> _Task prompt_
Restate verbatim the span of lines below between the line with "The global stylesheet also" and the line with "[MIT](LICENSE)", including those two lines, and only that span.

> _Data under study_
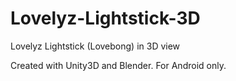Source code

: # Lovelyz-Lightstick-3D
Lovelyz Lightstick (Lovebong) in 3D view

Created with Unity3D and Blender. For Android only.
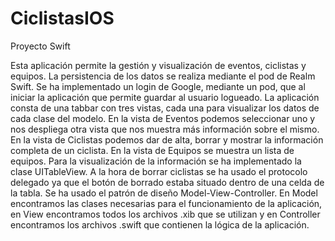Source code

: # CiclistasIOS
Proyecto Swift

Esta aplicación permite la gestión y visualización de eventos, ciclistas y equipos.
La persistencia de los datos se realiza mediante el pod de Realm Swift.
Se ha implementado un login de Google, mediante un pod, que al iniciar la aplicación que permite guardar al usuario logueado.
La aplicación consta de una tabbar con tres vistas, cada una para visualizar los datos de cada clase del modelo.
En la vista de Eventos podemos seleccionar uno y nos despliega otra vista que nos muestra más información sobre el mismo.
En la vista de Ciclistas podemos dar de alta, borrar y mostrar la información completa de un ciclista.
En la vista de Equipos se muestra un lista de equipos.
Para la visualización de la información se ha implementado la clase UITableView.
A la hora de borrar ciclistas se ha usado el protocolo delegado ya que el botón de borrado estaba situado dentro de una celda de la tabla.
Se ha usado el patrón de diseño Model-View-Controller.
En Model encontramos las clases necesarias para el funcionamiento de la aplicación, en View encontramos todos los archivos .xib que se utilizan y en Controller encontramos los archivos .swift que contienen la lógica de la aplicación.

...

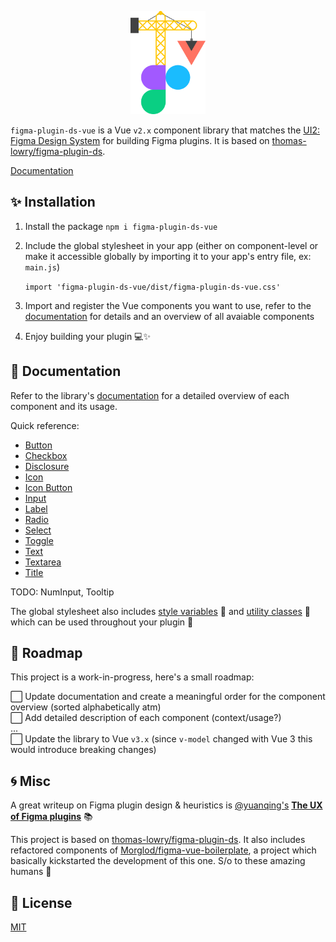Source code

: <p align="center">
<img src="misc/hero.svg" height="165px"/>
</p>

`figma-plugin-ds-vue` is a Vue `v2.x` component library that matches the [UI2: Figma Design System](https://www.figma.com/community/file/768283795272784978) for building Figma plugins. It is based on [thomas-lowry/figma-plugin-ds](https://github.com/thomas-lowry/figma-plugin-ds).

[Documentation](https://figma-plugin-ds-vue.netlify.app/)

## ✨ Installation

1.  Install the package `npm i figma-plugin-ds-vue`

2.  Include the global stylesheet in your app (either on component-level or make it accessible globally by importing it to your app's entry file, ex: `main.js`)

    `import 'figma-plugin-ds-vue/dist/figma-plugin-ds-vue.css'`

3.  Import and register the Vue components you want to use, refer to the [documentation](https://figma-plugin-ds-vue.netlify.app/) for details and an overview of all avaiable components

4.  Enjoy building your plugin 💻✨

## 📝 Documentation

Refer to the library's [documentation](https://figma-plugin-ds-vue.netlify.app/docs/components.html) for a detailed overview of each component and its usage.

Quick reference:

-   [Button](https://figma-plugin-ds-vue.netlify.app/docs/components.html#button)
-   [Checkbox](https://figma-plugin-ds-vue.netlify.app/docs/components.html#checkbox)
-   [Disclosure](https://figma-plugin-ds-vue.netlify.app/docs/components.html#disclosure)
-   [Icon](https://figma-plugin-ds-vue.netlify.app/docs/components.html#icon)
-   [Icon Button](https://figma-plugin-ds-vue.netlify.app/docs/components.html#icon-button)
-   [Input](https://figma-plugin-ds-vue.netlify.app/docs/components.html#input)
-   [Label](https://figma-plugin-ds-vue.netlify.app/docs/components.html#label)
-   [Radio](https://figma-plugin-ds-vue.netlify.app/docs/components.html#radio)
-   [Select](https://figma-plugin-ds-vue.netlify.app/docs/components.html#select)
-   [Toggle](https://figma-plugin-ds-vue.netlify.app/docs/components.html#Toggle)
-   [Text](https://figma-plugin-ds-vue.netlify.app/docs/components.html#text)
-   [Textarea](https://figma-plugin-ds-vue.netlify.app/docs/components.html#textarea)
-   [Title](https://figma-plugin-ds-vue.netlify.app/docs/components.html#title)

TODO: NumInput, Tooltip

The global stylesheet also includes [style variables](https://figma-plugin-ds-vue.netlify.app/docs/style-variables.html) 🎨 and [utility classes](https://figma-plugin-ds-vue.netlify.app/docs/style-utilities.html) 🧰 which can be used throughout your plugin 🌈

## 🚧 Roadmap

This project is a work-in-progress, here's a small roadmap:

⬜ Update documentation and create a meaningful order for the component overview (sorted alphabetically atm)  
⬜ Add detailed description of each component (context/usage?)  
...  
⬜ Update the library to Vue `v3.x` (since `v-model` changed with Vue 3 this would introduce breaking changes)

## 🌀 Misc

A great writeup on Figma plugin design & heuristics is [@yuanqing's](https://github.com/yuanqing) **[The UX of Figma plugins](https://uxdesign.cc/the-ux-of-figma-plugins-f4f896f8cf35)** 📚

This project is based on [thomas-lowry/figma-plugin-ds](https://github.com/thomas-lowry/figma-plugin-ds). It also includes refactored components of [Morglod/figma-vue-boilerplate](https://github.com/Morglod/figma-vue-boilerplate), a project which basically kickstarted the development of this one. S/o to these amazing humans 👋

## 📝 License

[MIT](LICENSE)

> _Exercise output_
The global stylesheet also includes [style variables](https://figma-plugin-ds-vue.netlify.app/docs/style-variables.html) 🎨 and [utility classes](https://figma-plugin-ds-vue.netlify.app/docs/style-utilities.html) 🧰 which can be used throughout your plugin 🌈

## 🚧 Roadmap

This project is a work-in-progress, here's a small roadmap:

⬜ Update documentation and create a meaningful order for the component overview (sorted alphabetically atm)  
⬜ Add detailed description of each component (context/usage?)  
...  
⬜ Update the library to Vue `v3.x` (since `v-model` changed with Vue 3 this would introduce breaking changes)

## 🌀 Misc

A great writeup on Figma plugin design & heuristics is [@yuanqing's](https://github.com/yuanqing) **[The UX of Figma plugins](https://uxdesign.cc/the-ux-of-figma-plugins-f4f896f8cf35)** 📚

This project is based on [thomas-lowry/figma-plugin-ds](https://github.com/thomas-lowry/figma-plugin-ds). It also includes refactored components of [Morglod/figma-vue-boilerplate](https://github.com/Morglod/figma-vue-boilerplate), a project which basically kickstarted the development of this one. S/o to these amazing humans 👋

## 📝 License

[MIT](LICENSE)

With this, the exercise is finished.